Author: dainamimboui
last update Last Updated: 2025-08-16 03:11:33

Le manoir était silencieux, comme toujours.

Trop silencieux.

Léna marchait lentement dans le couloir, les bras croisés, les épaules nues sous le pull trop grand qu’elle avait trouvé dans le dressing. Elle n’avait pas mangé ce matin. Elle n’avait pas faim. Ou peut-être ne le savait-elle plus.

Elle s’arrêta devant une porte double. Son cœur battait fort.

C’était son bureau.

Depuis qu’elle avait été amenée ici, elle n’avait jamais osé frapper à cette porte. C’était l’espace d’Ilyès. Le cœur de son pouvoir. Son antre. Elle savait que s’y présenter sans y être invitée était risqué. Mais aujourd’hui, elle avait besoin de parler.

Juste de demander.

Elle prit une inspiration, puis frappa doucement. Aucun son.

Elle attendit quelques secondes, puis poussa la porte lentement. Elle était entrebâillée. Il n’avait pas verrouillé.

Il était là.

Ilyès, assis derrière son bureau en acajou, penché sur des dossiers. Costume sombre, montres chères, cheveux tirés en arrière. Immuable. Inébranlable.

Il leva à peine les yeux vers elle.

— Qu’est-ce que tu fais ici ?

Léna s’avança d’un pas. Puis d’un autre.

Elle garda les mains croisées devant elle.

— Je ne veux pas te déranger… commença-t-elle.

Il leva les yeux, cette fois. Un regard noir. Impatient.

— Trop tard.

Elle ravala sa salive.

— Je voulais juste… avoir un téléphone. Pas pour partir. Juste… pouvoir appeler mon père. Savoir s’il est en vie.

Silence.

Il la fixa longuement.

— Tu veux un téléphone ? répéta-t-il, d’un ton neutre.

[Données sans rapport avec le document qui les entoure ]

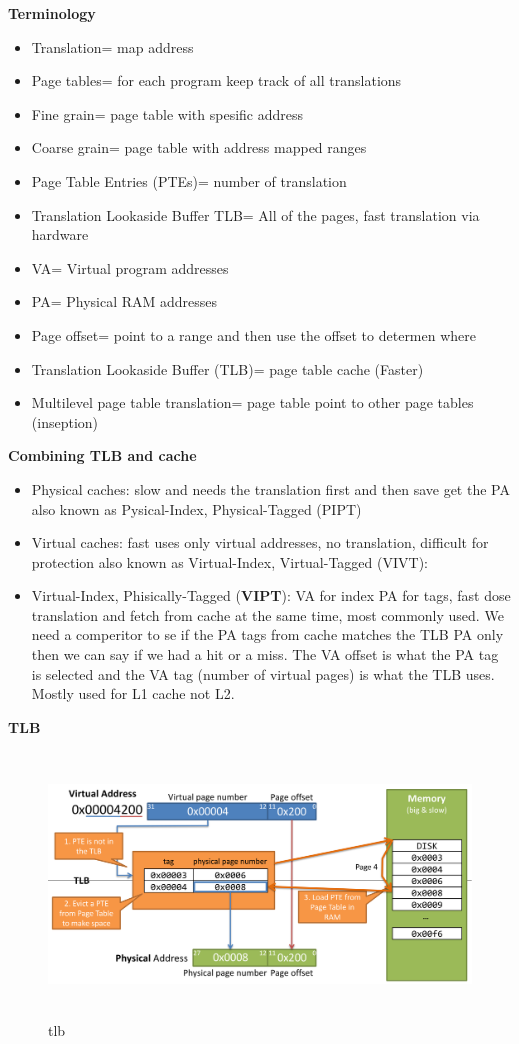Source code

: \textbf{Terminology}
\begin{itemize}
\item  Translation= map address
\item  Page tables= for each program keep track of all translations
\item  Fine grain= page table with spesific address
\item  Coarse grain= page table with address mapped ranges
\item  Page Table Entries (PTEs)= number of translation  
\item  Translation Lookaside Buffer TLB= All of the pages, fast translation via hardware
\item  VA= Virtual program addresses
\item  PA= Physical RAM addresses
\item  Page offset= point to a range and then use the offset to determen where
\item  Translation Lookaside Buffer (TLB)= page table cache (Faster)
\item  Multilevel page table translation= page table point to other page tables (inseption)
\end{itemize}

\newpage

\textbf{Combining TLB and cache}
\begin{itemize}
\item  Physical caches: slow and needs the translation first and then save get the PA
  also known as Pysical-Index, Physical-Tagged (PIPT)
\item  Virtual caches: fast uses only virtual addresses, no translation, difficult for protection
  also known as Virtual-Index, Virtual-Tagged (VIVT):
\item  Virtual-Index, Phisically-Tagged (\textbf{VIPT}): VA for index PA for tags, fast dose translation and
  fetch from cache at the same time, most commonly used.
  We need a comperitor to se if the PA tags from cache matches the TLB PA only then we can say if we had a hit or a miss.
  The VA offset is what the PA tag is selected and the VA tag (number of virtual pages) is what the TLB uses.
  Mostly used for L1 cache not L2.
\end{itemize}

\textbf{TLB}
\begin{figure}[h]
    \vspace{10mm}
    \centering
    \includegraphics[width=16cm, height=7cm]{image/tlb.png}
    \caption{tlb}
\end{figure}

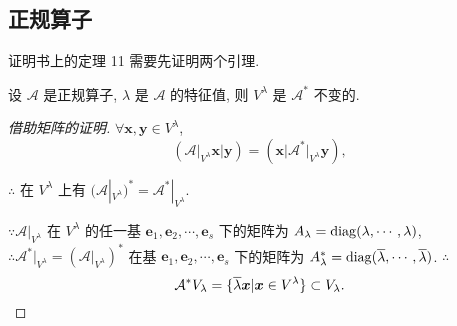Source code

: \documentclass[color=black,device=normal,lang=cn,mode=geye]{elegantnote}
\begin{document}
\subsection{正规算子}
证明书上的定理 11 需要先证明两个引理.
\begin{lemma}\label{l3.2}
    设 $\mathcal{A}$ 是正规算子, $\lambda$ 是 $\mathcal{A}$ 的特征值, 则 $V^\lambda$ 是 $\mathcal{A}^*$ 不变的.
\end{lemma}
\begin{proof}[借助矩阵的证明]
    $\forall\boldsymbol{x},\boldsymbol{y}\in V^\lambda$,
    \[\left(\mathcal{A}|_{V^\lambda}\boldsymbol{x}\Big|\boldsymbol{y}\right)=\left(\boldsymbol{x}\Big|\mathcal{A}^*|_{V^\lambda}\boldsymbol{y}\right),\]

    $\therefore$ 在 $V^\lambda$ 上有 $(\mathcal{A}|_{V^\lambda})^*=\mathcal{A}^*|_{V^\lambda}$.

    $\because\mathcal{A}|_{V^\lambda}$ 在 $V^\lambda$ 的任一基 $\boldsymbol{e}_1,\boldsymbol{e}_2,\cdots,\boldsymbol{e}_s$ 下的矩阵为 $A_\lambda=\operatorname{diag} (\lambda,\cdots,\lambda)$, $\therefore\mathcal{A}^*|_{V^\lambda}=(\mathcal{A}|_{V^\lambda})^*$ 在基 $\boldsymbol{e}_1,\boldsymbol{e}_2,\cdots,\boldsymbol{e}_s$ 下的矩阵为 $A_\lambda^*=\operatorname{diag} (\overline{\lambda},\cdots,\overline{\lambda})$. $\therefore$
    \[\mathcal{A}^*V_\lambda=\{\overline{\lambda}\boldsymbol{x}|\boldsymbol{x}\in V^\lambda\}\subset V_\lambda.\qedhere\]
\end{proof}
\end{document}
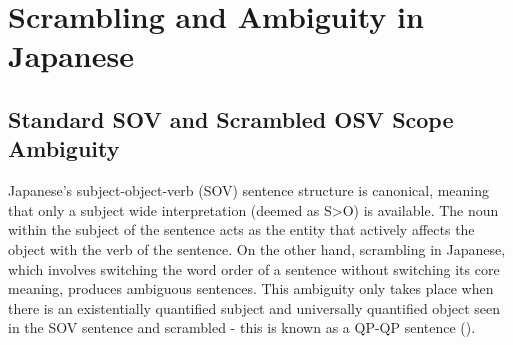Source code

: \documentclass[english, 11pt]{article}
\begin{document}
\section{Scrambling and Ambiguity in Japanese}
\subsection{Standard SOV and Scrambled OSV Scope Ambiguity}
Japanese's subject-object-verb (SOV) sentence structure is canonical, meaning that only a subject wide interpretation (deemed as S>O) is available. The noun within the subject of the sentence acts as the entity that actively affects the object with the verb of the sentence. On the other hand, scrambling in Japanese, which involves switching the word order of a sentence without switching its core meaning, produces ambiguous sentences. This ambiguity only takes place when there is an existentially quantified subject and universally quantified object seen in the SOV sentence and scrambled - this is known as a QP-QP sentence (\cite{s1}).
\end{document}
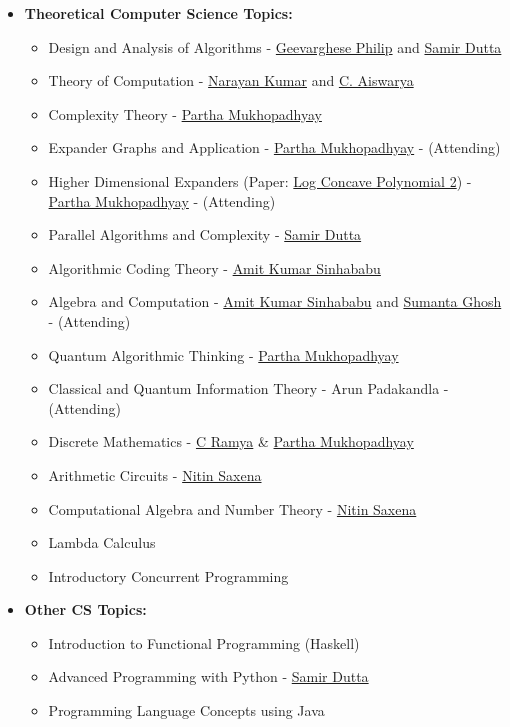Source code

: \documentclass[10pt,a4paper,sans,colorlinks]{moderncv}        %
\begin{document}
\begin{itemize}
\begin{itemize}
\item \textbf{Theoretical Computer Science Topics:} \begin{itemize}
\item Design and Analysis of Algorithms - \href{https://www.cmi.ac.in/~gphilip/}{Geevarghese Philip} and \href{https://www.cmi.ac.in/~sdatta/}{Samir Dutta}
\item Theory of Computation - \href{https://www.cmi.ac.in/~kumar/}{Narayan Kumar} and \href{https://www.cmi.ac.in/~aiswarya/}{C. Aiswarya}
\item Complexity Theory - \href{https://www.cmi.ac.in/~partham/}{Partha Mukhopadhyay}
\item Expander Graphs and Application - \href{https://www.cmi.ac.in/~partham/}{Partha Mukhopadhyay} - (Attending)
\item Higher Dimensional Expanders (Paper: \href{https://arxiv.org/abs/1811.01816}{Log Concave Polynomial 2}) - \href{https://www.cmi.ac.in/~partham/}{Partha Mukhopadhyay} - (Attending)
\item Parallel Algorithms and Complexity - \href{https://www.cmi.ac.in/~sdatta/}{Samir Dutta}
\item Algorithmic Coding Theory - \href{https://www.cmi.ac.in/people/fac-profile.php?id=amitks}{Amit Kumar Sinhababu}
\item Algebra and Computation - \href{https://www.cmi.ac.in/people/fac-profile.php?id=amitks}{Amit Kumar Sinhababu} and \href{https://sites.google.com/view/sumghosh/home}{Sumanta Ghosh} - (Attending)
\item Quantum Algorithmic Thinking - \href{https://www.cmi.ac.in/~partham/}{Partha Mukhopadhyay}
\item Classical and Quantum Information Theory - Arun Padakandla - (Attending)
\item Discrete Mathematics - \href{https://sites.google.com/cse.iitm.ac.in/c-ramya}{C Ramya} \& \href{https://www.cmi.ac.in/~partham/}{Partha Mukhopadhyay}
\item Arithmetic Circuits - \href{https://www.cse.iitk.ac.in/users/nitin/}{Nitin Saxena}
\item Computational Algebra and Number Theory - \href{https://www.cse.iitk.ac.in/users/nitin/}{Nitin Saxena}
\item Lambda Calculus
\item Introductory Concurrent Programming
		            \end{itemize}
		            \vspace*{5mm}
		      \item \textbf{Other CS Topics:} \begin{itemize}
			            \item Introduction to Functional Programming (Haskell)
			            \item Advanced Programming with Python - \href{https://www.cmi.ac.in/~sdatta/}{Samir Dutta}
			            \item Programming Language Concepts using Java
		            \end{itemize}


\end{itemize}
\end{itemize}
\end{document}
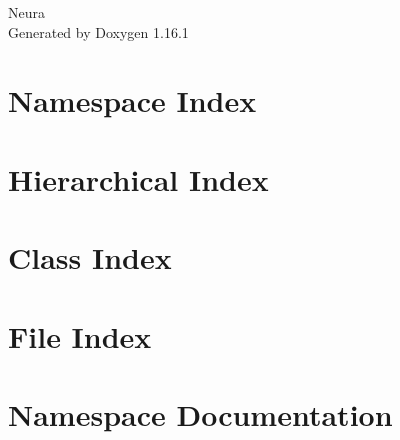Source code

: \documentclass[twoside]{book}
\newcommand{\+}{\discretionary{\mbox{\scriptsize$\hookleftarrow$}}{}{}}
\newcommand{\clearemptydoublepage}{%
    \newpage{\pagestyle{empty}\cleardoublepage}%
  }
\begin{document}
  \raggedbottom
    \hypersetup{pageanchor=false,
                bookmarksnumbered=true,
                pdfencoding=unicode
               }
  \begin{titlepage}
  \vspace*{7cm}
  \begin{center}%
  {\Large Neura}\\
  \vspace*{1cm}
  {\large Generated by Doxygen 1.16.1}\\
  \end{center}
  \end{titlepage}
  \clearemptydoublepage
  \tableofcontents
  \clearemptydoublepage
  \hypersetup{pageanchor=true}


\chapter{Namespace Index}

\chapter{Hierarchical Index}

\chapter{Class Index}

\chapter{File Index}

\chapter{Namespace Documentation}



\end{document}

Elle hocha doucement la tête.

— Je ne connais personne ici. Je suis seule. Je voulais juste pouvoir parler à quelqu’un. Même brièvement. C’est tout.

Un rire sec s’échappa de ses lèvres.

— Tu veux parler ? C’est nouveau.

Léna sentit le rouge lui monter aux joues.

Mais elle garda les yeux baissés.

— Je pensais que ce n’était pas une demande excessive…

— Tout est excessif venant de toi.

Il se leva brusquement. Tourna autour de son bureau.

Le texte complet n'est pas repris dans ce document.